→ **HOW TO COMPLETE THIS TASK**
Copy out, exactly and with nothing else, the stretch of lines that starts at the line containing "Kanervistoissasikinkaan" and finishes at the end of the data.

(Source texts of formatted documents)
● ● ● ● ● ● ●

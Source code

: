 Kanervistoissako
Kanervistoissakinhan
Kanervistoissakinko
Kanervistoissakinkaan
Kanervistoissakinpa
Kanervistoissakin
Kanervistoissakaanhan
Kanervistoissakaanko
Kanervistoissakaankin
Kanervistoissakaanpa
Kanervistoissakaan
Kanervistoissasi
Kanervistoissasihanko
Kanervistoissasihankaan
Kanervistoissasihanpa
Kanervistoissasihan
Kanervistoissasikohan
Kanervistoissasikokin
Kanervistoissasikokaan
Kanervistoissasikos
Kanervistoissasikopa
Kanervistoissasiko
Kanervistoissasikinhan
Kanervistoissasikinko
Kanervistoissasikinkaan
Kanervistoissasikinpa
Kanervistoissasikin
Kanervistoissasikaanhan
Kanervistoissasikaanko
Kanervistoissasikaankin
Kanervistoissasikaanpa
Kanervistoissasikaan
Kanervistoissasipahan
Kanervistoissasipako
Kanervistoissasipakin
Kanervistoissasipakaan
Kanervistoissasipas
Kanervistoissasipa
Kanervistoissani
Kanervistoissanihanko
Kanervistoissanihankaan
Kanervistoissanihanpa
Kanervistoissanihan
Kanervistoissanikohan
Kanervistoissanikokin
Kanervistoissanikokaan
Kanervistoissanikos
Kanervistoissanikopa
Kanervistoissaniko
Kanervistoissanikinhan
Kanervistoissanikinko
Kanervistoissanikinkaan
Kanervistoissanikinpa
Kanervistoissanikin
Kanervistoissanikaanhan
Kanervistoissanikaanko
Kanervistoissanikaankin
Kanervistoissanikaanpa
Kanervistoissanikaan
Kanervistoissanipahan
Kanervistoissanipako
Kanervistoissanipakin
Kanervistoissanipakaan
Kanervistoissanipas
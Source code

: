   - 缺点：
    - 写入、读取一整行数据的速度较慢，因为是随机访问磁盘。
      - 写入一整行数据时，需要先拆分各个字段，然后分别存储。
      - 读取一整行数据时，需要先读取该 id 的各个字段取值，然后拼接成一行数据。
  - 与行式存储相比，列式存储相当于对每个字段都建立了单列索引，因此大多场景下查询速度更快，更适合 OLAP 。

● ● ● ● ● ● ●

→ **ANSWER FOR THE TASK**
Kanervistoissasikinkaan
Kanervistoissasikinpa
Kanervistoissasikin
Kanervistoissasikaanhan
Kanervistoissasikaanko
Kanervistoissasikaankin
Kanervistoissasikaanpa
Kanervistoissasikaan
Kanervistoissasipahan
Kanervistoissasipako
Kanervistoissasipakin
Kanervistoissasipakaan
Kanervistoissasipas
Kanervistoissasipa
Kanervistoissani
Kanervistoissanihanko
Kanervistoissanihankaan
Kanervistoissanihanpa
Kanervistoissanihan
Kanervistoissanikohan
Kanervistoissanikokin
Kanervistoissanikokaan
Kanervistoissanikos
Kanervistoissanikopa
Kanervistoissaniko
Kanervistoissanikinhan
Kanervistoissanikinko
Kanervistoissanikinkaan
Kanervistoissanikinpa
Kanervistoissanikin
Kanervistoissanikaanhan
Kanervistoissanikaanko
Kanervistoissanikaankin
Kanervistoissanikaanpa
Kanervistoissanikaan
Kanervistoissanipahan
Kanervistoissanipako
Kanervistoissanipakin
Kanervistoissanipakaan
Kanervistoissanipas
Source code

:   - 缺点：
    - 写入、读取一整行数据的速度较慢，因为是随机访问磁盘。
      - 写入一整行数据时，需要先拆分各个字段，然后分别存储。
      - 读取一整行数据时，需要先读取该 id 的各个字段取值，然后拼接成一行数据。
  - 与行式存储相比，列式存储相当于对每个字段都建立了单列索引，因此大多场景下查询速度更快，更适合 OLAP 。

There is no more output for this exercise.